L’existence est vile, ce sont eux cependant qui nettoient la ville. La trace de leurs destinées sera effacée par d’autres silhouettes invisibilisées de la ville, des humains dotés de balais, pelles et machines à brosser le bitume. Le rapprochement fait horreur.
Ces cadavres sont l’objets de cette série de photographies débutée à la fin des années 1980. Les clichés sont imprévisibles et aléatoires, dans le temps et l’espace, enregistrés au grés des déplacements et des visites urbaines, que se soit près de chez moi, sur le trajet de mon travail, en France ou ailleurs en Europe. Le fait que les oiseaux soient, de loin, les cadavres les plus visibles, ils sont de loin les plus représentés. La faible présence d’animaux domestiques est involontaire, il y en a, mais peu ; par la suite se sont des clichés qui ont été évités, trop dérangeant, surtout avec un animal de compagnie chez soi.

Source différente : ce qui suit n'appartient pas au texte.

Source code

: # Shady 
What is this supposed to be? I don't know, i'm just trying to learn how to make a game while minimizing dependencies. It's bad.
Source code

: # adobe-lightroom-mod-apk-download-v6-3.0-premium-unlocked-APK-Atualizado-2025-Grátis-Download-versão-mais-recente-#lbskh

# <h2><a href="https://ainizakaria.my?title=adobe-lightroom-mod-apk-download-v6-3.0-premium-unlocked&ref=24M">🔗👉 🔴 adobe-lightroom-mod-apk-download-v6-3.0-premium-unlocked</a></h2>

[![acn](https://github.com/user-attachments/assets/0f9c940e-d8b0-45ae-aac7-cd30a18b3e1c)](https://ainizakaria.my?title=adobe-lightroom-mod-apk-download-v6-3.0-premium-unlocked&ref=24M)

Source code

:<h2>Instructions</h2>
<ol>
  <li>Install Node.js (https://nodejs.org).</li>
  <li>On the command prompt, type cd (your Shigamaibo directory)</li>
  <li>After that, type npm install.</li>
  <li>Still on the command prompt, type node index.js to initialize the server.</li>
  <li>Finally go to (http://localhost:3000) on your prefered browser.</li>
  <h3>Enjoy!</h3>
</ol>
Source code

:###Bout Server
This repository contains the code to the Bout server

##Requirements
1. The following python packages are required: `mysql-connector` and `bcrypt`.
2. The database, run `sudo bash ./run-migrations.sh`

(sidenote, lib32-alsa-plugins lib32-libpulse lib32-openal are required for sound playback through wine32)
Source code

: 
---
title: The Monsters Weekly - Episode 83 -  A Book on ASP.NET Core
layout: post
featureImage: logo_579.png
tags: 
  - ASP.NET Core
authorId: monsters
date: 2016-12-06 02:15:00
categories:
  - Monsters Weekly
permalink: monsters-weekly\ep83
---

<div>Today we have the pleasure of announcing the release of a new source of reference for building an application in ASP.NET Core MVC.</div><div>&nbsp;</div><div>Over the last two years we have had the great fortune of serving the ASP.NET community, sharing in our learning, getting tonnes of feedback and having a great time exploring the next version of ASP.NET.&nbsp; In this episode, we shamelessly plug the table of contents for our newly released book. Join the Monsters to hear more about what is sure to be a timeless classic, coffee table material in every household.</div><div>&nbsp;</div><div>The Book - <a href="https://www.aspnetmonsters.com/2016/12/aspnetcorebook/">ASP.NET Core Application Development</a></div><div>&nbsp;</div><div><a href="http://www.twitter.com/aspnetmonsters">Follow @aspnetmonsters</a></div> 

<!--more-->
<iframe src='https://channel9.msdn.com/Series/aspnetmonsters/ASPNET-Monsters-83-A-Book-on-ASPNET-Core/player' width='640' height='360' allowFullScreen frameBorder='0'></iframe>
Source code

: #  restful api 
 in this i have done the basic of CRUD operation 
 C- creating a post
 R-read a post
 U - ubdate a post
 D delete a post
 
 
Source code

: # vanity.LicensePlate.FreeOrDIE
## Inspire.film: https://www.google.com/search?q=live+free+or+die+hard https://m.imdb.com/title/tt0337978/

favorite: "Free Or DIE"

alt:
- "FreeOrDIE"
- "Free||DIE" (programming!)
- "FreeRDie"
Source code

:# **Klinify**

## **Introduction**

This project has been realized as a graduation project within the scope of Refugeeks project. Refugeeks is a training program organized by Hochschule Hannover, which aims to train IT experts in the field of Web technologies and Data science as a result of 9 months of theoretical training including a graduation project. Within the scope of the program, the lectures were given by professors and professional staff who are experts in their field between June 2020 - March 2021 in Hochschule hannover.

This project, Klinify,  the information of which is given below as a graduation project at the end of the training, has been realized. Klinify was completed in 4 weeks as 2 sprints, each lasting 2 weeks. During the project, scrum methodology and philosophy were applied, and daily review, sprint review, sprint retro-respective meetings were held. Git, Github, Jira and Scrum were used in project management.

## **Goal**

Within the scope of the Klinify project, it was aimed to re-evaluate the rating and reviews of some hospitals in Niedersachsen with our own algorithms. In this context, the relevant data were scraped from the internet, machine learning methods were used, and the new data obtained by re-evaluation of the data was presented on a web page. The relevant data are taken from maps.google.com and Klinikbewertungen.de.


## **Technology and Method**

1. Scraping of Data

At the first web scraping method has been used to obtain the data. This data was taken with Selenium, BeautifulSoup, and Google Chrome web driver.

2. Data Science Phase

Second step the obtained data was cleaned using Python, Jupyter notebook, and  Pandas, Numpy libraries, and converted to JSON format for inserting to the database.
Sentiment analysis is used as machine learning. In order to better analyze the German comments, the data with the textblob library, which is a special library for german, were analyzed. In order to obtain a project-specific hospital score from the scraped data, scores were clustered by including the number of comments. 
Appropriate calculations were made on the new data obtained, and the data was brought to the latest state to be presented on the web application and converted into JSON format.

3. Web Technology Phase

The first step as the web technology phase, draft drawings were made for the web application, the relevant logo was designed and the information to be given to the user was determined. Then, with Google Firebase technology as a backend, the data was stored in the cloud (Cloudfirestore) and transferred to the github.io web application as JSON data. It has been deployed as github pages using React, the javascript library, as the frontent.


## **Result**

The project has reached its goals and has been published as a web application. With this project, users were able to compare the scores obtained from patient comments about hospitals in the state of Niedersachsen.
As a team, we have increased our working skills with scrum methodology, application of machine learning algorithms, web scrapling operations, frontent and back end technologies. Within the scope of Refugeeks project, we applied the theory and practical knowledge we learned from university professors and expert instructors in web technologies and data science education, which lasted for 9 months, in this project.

Le paradoxe dans ces images, est la façon dont sont rapprochée des vues crues et sans fards, violentes et nauséeuses, avec de véritables mises en scène orchestrées par le micro-paysage urbain des surfaces d’asphalte, du bitume, de trottoirs, de déchets et de dispositifs de toutes sortes. Cette esthétisation n’atténue en rien la férocité générée par ces destins veules.